Jadi ceritanya selama di Yogyakarta saya dan teman-teman lain tidak bisa kemana-mana karena selain cuaca selalu hujan juga acara demi acara sangat padat setiap harinya. Yang bisa kami jangkau dari Desa Wisata Garongan, Turi, Sleman tempat kami mengadakan acara hanyalah ke Alfamart di dekat pom bensin dan atau melihat kebun salak warga yang luasnya sejauh mata memandang.
Tidak ada itu namanya main ke pusat perbelanjaan untuk memilih cinderamata khas Yogyakarta. Pokoknya semua fokus fokus dan fokus kepada acara supaya kegiatan yang langsung dibuka oleh Menteri Tenaga Kerja Indonesia Bapak Hanif Dhakiri ini berjalan dengan baik. Meski memang jauh dari kata sempurna.
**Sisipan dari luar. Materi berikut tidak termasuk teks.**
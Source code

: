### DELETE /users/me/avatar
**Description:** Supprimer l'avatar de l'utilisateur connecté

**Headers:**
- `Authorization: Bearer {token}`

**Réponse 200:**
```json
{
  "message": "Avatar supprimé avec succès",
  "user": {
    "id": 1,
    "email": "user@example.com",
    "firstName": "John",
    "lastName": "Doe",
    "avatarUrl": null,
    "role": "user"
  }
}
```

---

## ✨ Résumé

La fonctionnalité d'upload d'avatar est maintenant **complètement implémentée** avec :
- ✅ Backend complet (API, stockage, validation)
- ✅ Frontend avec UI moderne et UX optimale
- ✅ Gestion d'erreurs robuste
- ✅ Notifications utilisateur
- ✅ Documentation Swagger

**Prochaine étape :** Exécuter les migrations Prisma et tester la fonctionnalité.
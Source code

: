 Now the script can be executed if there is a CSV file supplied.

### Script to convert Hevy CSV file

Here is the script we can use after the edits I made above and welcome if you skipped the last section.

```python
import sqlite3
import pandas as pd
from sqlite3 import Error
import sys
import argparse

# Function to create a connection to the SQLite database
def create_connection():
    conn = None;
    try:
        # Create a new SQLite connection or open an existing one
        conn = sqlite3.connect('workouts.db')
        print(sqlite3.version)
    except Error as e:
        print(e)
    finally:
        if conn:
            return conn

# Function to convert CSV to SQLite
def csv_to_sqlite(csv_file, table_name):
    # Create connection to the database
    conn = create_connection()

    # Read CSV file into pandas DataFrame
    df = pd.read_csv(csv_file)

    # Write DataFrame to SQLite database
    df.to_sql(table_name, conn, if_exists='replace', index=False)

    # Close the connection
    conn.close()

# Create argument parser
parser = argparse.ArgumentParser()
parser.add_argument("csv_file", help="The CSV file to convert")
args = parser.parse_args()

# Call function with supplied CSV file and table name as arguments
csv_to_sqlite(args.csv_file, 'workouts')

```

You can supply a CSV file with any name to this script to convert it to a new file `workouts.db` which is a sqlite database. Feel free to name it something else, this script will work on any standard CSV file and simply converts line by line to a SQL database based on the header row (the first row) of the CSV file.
Alhamdulillah acara berjalan lancar padahal ini murni usaha KAMI (Keluarga Buruh Migran Indonesia) tanpa sponsor atau proposal apapun. Ditambah tidak ada yang datang seorang pun yang kami undang untuk meliput atau reportase semakin melengkapi kalau usaha kami ini murni tanpa bantuan pihak luar.
Hari terakhir acara selesai kesibukan semakin banyak. Pamit dari acara direncanakan tengah hari meski tiket Bus yang saya pegang berangkat menunjukan pukul 18.00 waktu setempat. Tujuannya biar bisa mampir dulu untuk sekadar beli oleh-oleh itu tadi.
Malang tidak bisa ditolak untung sudah jelas tidak mungkin karena dari awal kami bukan mau berdagang. Rencana tidak sesuai dengan apa yang diharapkan. Pukul 12 siang minta diantar ke Terminal Giwangan baru bisa dapat kendaraan dari panitia pukul 16.00.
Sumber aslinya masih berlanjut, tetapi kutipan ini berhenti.